I love Advent hymns. My mother was always adamant that Christians had no business singing Christmas hymns prior to at least Christmas eve. We only have four Sundays on which to sing Advent hymns, so there’s no musical reason — and no theologically sound reason — to rush past our season of hopeful expectation.
Well, I love most Advent hymns. I get very tired of “O Come, O Come, Emmanuel” sung far too slowly. If we must sing slowly, “Of the Father’s Love Begotten” is preferable.
I love Rowland Prichard’s melody (called HYFRYDOL) with any hymn, and “Come, Thou Long-Expected Jesus” to it is probably my favorite Advent hymn, for that reason and for the theologically rich text.
“Lift Up Your Heads, Ye Mighty Gates” is an adaptation of the closing verses of Psalm 24, the anticipation that the mighty Lord, who has supported the Israelites in battle, will now make a triumphal entrance:
Lift up your heads, O ye gates; and be ye lift up, ye everlasting doors; and the King of glory shall come in.
Who is this King of glory? The Lord strong and mighty, the Lord mighty in battle.
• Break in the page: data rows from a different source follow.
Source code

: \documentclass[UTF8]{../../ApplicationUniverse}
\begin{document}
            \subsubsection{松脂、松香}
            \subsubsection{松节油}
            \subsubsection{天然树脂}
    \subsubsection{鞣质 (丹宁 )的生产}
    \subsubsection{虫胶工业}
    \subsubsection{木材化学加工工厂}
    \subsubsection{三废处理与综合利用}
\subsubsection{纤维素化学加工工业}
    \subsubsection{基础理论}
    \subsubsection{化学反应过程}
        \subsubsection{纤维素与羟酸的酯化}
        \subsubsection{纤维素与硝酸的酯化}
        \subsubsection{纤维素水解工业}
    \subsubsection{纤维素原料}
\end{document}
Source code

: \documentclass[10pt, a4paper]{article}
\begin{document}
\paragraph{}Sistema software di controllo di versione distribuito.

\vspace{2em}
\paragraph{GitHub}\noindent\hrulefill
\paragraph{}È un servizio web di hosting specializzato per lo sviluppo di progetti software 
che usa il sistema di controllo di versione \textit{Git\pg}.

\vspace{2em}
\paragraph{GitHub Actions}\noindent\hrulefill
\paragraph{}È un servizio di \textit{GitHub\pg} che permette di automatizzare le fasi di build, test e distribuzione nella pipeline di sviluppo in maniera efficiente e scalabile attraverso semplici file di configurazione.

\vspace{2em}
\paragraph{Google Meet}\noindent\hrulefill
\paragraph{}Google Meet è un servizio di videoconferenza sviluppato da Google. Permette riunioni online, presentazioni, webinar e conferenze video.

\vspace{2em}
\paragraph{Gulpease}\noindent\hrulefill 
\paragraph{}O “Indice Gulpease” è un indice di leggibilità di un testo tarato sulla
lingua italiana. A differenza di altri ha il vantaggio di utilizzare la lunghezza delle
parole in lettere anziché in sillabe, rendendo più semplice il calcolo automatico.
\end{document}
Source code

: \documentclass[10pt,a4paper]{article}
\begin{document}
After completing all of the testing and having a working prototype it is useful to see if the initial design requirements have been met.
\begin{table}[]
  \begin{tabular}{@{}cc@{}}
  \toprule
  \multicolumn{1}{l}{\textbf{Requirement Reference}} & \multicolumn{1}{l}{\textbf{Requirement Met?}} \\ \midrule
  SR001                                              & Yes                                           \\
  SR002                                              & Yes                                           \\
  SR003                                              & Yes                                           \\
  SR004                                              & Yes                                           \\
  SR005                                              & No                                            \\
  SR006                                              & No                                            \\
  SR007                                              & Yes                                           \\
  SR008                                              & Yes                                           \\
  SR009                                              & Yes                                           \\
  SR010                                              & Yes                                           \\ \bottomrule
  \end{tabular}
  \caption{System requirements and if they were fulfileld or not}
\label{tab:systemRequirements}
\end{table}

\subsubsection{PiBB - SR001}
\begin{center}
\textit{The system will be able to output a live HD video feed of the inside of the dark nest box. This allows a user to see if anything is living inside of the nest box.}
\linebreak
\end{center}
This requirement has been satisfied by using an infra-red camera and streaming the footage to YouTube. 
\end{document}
Lift up your heads, O ye gates; even lift them up, ye everlasting doors; and the King of glory shall come in.
Who is this King of glory? The Lord of hosts, he is the King of glory.
the ancient song of the epiphany of God in the Temple of Jerusalem could become for the God-fearing man of [ancient Israel] a hymn which in spite of the great interval in time told him of the coming of God in his own time and of God’s future coming. And this is the same faith, joining together the things of the past, the present and the future, which inspires us to celebrate every year the advent of God in Jesus Christ by singing the hymn, ‘Lift up your heads, ye mighty gates!’ — the faith in the God who is and who was and who is to come.
Christians, naturally, think about a second entrance into Jerusalem, an incarnate King of glory who comes with humility and grace.
The psalm was adapted by a German minister named George Weissel in 1623. It’s the first hymn in the German Protestant hymnal. Catherine Winkworth translated Weissel’s text in the mid-nineteenth century, and it appears in many American hymnals. However, I much prefer the melody common in Germany, a setting by Johann Anastasius Freylinghausen.